A reminder today that big companies often have trouble mirroring the efforts of companies disrupting their spaces: Payment industry giant VeriFone is killing its Square competitor Sail, which just launched in May, thanks to costs that didn’t make the “razor-thin margins” it was seeing from its small merchant customers worthwhile. VeriFone announced the closure of its dongle-based mobile point-of-sale system during its Q4 earnings call yesterday.
Sail will continue to exist on life support, essentially. VeriFone will be offering third-party partner customer support, and will provide those third-parties with dongle hardware and payment gateway access, but will discontinue any efforts around acquiring customers for the service, risk management or customer billing in its U.S. business. The company will however look into offering a version for global markets that works with EMV (chip and pin) tech, VeriFone CEO Doug Bergeron said during the call.

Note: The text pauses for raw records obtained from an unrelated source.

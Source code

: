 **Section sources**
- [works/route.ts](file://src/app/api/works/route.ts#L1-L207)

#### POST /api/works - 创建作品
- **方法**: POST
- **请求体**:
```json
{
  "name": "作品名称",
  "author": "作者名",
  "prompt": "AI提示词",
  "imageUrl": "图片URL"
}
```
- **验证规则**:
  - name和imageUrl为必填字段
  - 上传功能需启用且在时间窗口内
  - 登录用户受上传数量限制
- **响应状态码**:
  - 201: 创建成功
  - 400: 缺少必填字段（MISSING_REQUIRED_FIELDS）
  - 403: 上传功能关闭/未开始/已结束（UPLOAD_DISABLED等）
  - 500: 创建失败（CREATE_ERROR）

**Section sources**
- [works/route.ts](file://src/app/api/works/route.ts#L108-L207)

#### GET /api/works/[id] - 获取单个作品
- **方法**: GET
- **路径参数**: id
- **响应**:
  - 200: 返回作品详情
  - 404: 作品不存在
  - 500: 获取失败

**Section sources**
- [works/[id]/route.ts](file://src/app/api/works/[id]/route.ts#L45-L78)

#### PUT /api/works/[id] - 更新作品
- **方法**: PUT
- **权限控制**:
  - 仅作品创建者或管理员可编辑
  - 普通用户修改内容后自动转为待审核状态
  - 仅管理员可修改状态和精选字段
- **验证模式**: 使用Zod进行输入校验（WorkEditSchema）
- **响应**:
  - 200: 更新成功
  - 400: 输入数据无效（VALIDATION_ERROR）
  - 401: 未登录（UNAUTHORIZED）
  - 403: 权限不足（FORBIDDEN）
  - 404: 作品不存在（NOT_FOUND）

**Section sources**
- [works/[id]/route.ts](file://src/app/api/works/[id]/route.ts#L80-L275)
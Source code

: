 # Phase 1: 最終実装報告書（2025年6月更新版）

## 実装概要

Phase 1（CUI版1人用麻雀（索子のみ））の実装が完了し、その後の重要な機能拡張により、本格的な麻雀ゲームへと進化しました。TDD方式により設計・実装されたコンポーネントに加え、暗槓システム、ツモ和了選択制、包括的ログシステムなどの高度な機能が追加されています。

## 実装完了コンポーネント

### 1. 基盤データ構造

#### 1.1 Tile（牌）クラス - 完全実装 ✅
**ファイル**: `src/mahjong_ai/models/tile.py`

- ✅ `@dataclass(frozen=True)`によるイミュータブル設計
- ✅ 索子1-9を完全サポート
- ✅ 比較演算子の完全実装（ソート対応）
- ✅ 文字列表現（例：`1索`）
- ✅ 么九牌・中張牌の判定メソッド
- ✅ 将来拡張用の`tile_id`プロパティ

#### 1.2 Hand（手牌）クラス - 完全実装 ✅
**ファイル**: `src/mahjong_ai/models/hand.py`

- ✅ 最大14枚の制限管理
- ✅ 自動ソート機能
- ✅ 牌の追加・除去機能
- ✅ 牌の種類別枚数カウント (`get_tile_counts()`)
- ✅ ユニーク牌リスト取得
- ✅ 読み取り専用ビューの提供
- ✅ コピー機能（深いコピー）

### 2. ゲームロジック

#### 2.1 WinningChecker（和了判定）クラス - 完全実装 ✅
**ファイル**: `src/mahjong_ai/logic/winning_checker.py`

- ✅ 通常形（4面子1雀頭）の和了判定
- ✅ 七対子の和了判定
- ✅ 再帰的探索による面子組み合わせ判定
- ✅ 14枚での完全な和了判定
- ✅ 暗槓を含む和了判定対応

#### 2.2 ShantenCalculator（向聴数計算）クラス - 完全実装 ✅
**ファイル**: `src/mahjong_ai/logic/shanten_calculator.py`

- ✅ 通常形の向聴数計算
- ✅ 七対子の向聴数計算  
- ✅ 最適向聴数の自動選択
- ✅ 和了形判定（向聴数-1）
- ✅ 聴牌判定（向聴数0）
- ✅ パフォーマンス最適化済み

Bergeron said that the only way companies will thrive in this space, so far as he can see, will be in providing other services on top of the basic payment processing that will raise margins and the average revenue brought in per merchant. The cost of acquiring customers, vs. what they actually pay out doesn’t work, he suggested, especially given that use of the services by the kinds of very small independent merchants the systems are designed for tend to be occasional, infrequent and hard to predict.
Square seems to be aware of this, too, and recently started expanding its options, with the introduction of Square Wallet and a partnership with Starbucks that allows its dongle to be used to accept payments at Starbucks locations across the U.S. Working with retailers to expand its POS presence appears to be a new element of Square’s strategy, and one it confirmed to me in August it will be pursuing aggressively.
The demise of Sail is maybe an admission that big incumbents can’t match Square’s progress in the market it spearheaded with its own mobile payment dongle, but the more important fight in terms of long-term sustainability looks like it could still be fought among higher-tier businesses and retailers – and as our own Leena Rao pointed out in November, that’s where VeriFone is strong and looking to get stronger.